O devirde hükümdar, III. Selim, kalkıp vezirine diyor ki: “Mevlevi dergahlarının hepsine haftada birer gün izin verelim, öyle gelişi güzel sema meydanı açmasınlar.” 

Bütün Dedeler Padişahtan çekiniyor, fetvaya uyuyor, Büyük Nazif Dede uymuyor. Perşembe de yapıyor, Cumartesi de yapıyor. Bazen haftada yedi tekkede birden hizmet veriyor. Böyle deli dolu, aynı zamanda çok da heybetli bir Efendi Hazretleri. Hüseyin Fahreddin Dede’nin babası. 

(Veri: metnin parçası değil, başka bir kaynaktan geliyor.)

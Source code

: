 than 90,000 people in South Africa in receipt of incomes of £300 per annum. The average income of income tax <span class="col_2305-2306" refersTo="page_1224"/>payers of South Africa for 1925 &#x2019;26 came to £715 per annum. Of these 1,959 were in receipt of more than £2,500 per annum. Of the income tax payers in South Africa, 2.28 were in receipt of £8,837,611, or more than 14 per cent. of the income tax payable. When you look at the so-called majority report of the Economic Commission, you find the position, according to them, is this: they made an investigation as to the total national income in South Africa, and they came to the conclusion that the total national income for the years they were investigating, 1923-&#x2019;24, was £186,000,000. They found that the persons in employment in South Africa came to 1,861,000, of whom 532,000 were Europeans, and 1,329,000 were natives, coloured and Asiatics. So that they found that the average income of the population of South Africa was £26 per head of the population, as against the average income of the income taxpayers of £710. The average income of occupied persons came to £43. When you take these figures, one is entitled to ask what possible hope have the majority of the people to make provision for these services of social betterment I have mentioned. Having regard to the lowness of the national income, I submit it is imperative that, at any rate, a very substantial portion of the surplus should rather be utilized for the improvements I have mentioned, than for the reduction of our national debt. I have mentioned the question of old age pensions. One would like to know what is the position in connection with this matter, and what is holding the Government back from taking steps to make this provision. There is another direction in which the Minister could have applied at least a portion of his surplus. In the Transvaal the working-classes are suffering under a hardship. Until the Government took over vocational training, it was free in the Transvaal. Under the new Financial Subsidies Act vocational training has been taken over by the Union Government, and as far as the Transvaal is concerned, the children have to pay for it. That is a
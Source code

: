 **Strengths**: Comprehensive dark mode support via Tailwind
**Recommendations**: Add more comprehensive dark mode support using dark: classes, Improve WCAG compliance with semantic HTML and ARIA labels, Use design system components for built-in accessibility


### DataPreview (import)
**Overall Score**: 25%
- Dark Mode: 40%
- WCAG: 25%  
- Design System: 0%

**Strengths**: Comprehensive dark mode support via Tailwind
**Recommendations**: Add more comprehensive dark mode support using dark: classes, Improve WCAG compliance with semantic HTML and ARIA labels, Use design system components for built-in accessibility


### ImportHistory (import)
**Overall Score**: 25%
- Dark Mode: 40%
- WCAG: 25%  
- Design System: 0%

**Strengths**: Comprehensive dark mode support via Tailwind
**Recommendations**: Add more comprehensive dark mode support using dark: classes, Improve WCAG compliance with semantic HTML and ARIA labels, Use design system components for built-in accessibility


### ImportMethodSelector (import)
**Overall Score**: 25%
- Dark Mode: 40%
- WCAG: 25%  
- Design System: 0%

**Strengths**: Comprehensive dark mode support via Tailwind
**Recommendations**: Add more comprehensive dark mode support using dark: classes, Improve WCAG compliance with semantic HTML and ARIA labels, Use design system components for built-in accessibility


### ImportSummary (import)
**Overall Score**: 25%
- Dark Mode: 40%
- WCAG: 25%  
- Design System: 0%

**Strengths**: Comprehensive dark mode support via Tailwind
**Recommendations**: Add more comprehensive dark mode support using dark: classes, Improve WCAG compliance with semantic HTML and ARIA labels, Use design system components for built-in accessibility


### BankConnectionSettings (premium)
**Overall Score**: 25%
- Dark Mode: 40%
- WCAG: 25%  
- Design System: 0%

Padişah işitince Büyük Nazif Dede’nin fetvaya uymadığını hemen vezirini çağırıyor, “Yahu bu söz dinlemiyor” diyor, “hizmetlere devam ediyor, bir fetva çıkaralım, ceza verelim!”

Vezir hemen, “Aman sakın şevketlim” diyor, “ister misiniz bir Evliya sıfatında olur da, sizin de benim de yedi sülalemiz helak olur. En iyisi, gidelim bir akşam bakalım. Eğer bizim bulunduğumuz gece bir gayrimüslim gelir de Hazreti Muhammed’i tasdiklerse, anlarız ki Evliya sıfatındadır, o zaman ona dokunmayız.” 

Padişah, veziriyle birlikte geliyorlar, oturuyorlar yukarda dergahın mahfilinde. Aşağıda da Büyük Nazif Dede Hazretleri açmış sema meydanını, coşmuş mutrib, semazenler… 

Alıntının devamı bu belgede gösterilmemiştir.